The US Federal Trade Commission has ordered Amazon to pay USD 2.25 million to settle allegations that it violated the Fair Credit Reporting Act.
The complaint, filed by the Department of Justice (DOJ) on the FTC's referral, centred on Amazon's handling of requests from identity theft victims seeking records of fraudulent transactions carried out using their personal information.
Allegations under Section 609(e)
According to the FTC, Amazon repeatedly failed to comply with Section 609(e) of the FCRA, a provision requiring companies to provide identity theft victims with application and business transaction records related to fraudulent activity within 30 days of a request. The complaint stated that Amazon had no written policy for handling such requests until early 2025, after the company became aware of the FTC's investigation, despite earlier warnings from FTC staff about its compliance obligations.
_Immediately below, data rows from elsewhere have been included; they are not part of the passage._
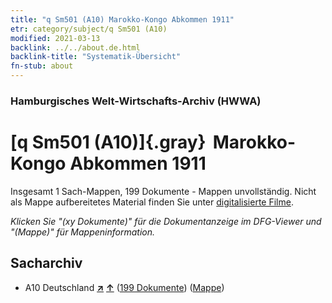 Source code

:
 ```yaml
---
title: "q Sm501 (A10) Marokko-Kongo Abkommen 1911"
etr: category/subject/q Sm501 (A10)
modified: 2021-03-13
backlink: ../../about.de.html
backlink-title: "Systematik-Übersicht"
fn-stub: about
---
```


### Hamburgisches Welt-Wirtschafts-Archiv (HWWA)
# [q Sm501 (A10)]{.gray}&#8201; Marokko-Kongo Abkommen 1911&#160; 




Insgesamt 1 Sach-Mappen, 199 Dokumente - Mappen unvollständig.
Nicht als Mappe aufbereitetes Material finden Sie unter [digitalisierte Filme](/film/h1_sh).

_Klicken Sie "(xy Dokumente)" für die Dokumentanzeige im DFG-Viewer und "(Mappe)" für Mappeninformation._

## Sacharchiv



- A10 Deutschland [**&nearr;**](../../../geo/i/126128/about.de.html "Deutschland (alle Mappen)") [**&uarr;**](../../../geo/about.de.html#A10 "Ländersystematik") (<a href="https://pm20.zbw.eu/dfgview/sh/126128,145997" title="über: Deutschland : Marokko-Kongo Abkommen 1911" target="_blank">199 Dokumente</a>) ([Mappe](../../../../folder/sh/1261xx/126128/1459xx/145997/about.de.html))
The FTC alleged that consumers who contacted Amazon to report fraud were frequently told by customer service representatives that records could not be shared for 'security' or 'privacy' reasons. In one instance cited in the complaint, a consumer was asked to correctly guess the name used by the identity thief on a fraudulent account before Amazon would release related records, an attempt the consumer failed to complete after 30 tries. The complaint further stated that Amazon declined similar requests submitted by law enforcement agencies acting on behalf of identity theft victims, and that in some cases where records were eventually provided, Amazon did not meet the 30-day statutory deadline.
Terms of the settlement
Beyond the financial penalty, described by the FTC as the largest imposed to date for a Section 609(e) violation, the proposed order requires Amazon to comply with the provision going forward and to supply requested records to identity theft victims and authorised law enforcement agencies. Amazon must also notify consumers of their rights to request records under the FCRA and contact individuals who sought records since April 2024 but did not receive them, informing them that additional records may be available.
The case was brought under authority the FTC has used only once before, in a 2020 action against Kohl's Department Stores Inc., marking the second instance of enforcement under this specific FCRA provision. The Commission voted 2-0 to refer the complaint to the DOJ, which filed both the complaint and the final stipulated order in the US District Court for the District of Columbia. Once signed by the presiding judge, the order will carry the force of law.
Regulatory context
The action reflects continued FTC scrutiny of how large consumer-facing platforms handle data access obligations tied to identity theft protections. Section 609(e) was designed to give fraud victims a mechanism to obtain documentation needed to dispute unauthorised transactions and support recovery efforts. The settlement signals that the FTC intends to enforce these obligations against major online retailers, alongside its existing focus on data privacy and consumer protection compliance more broadly.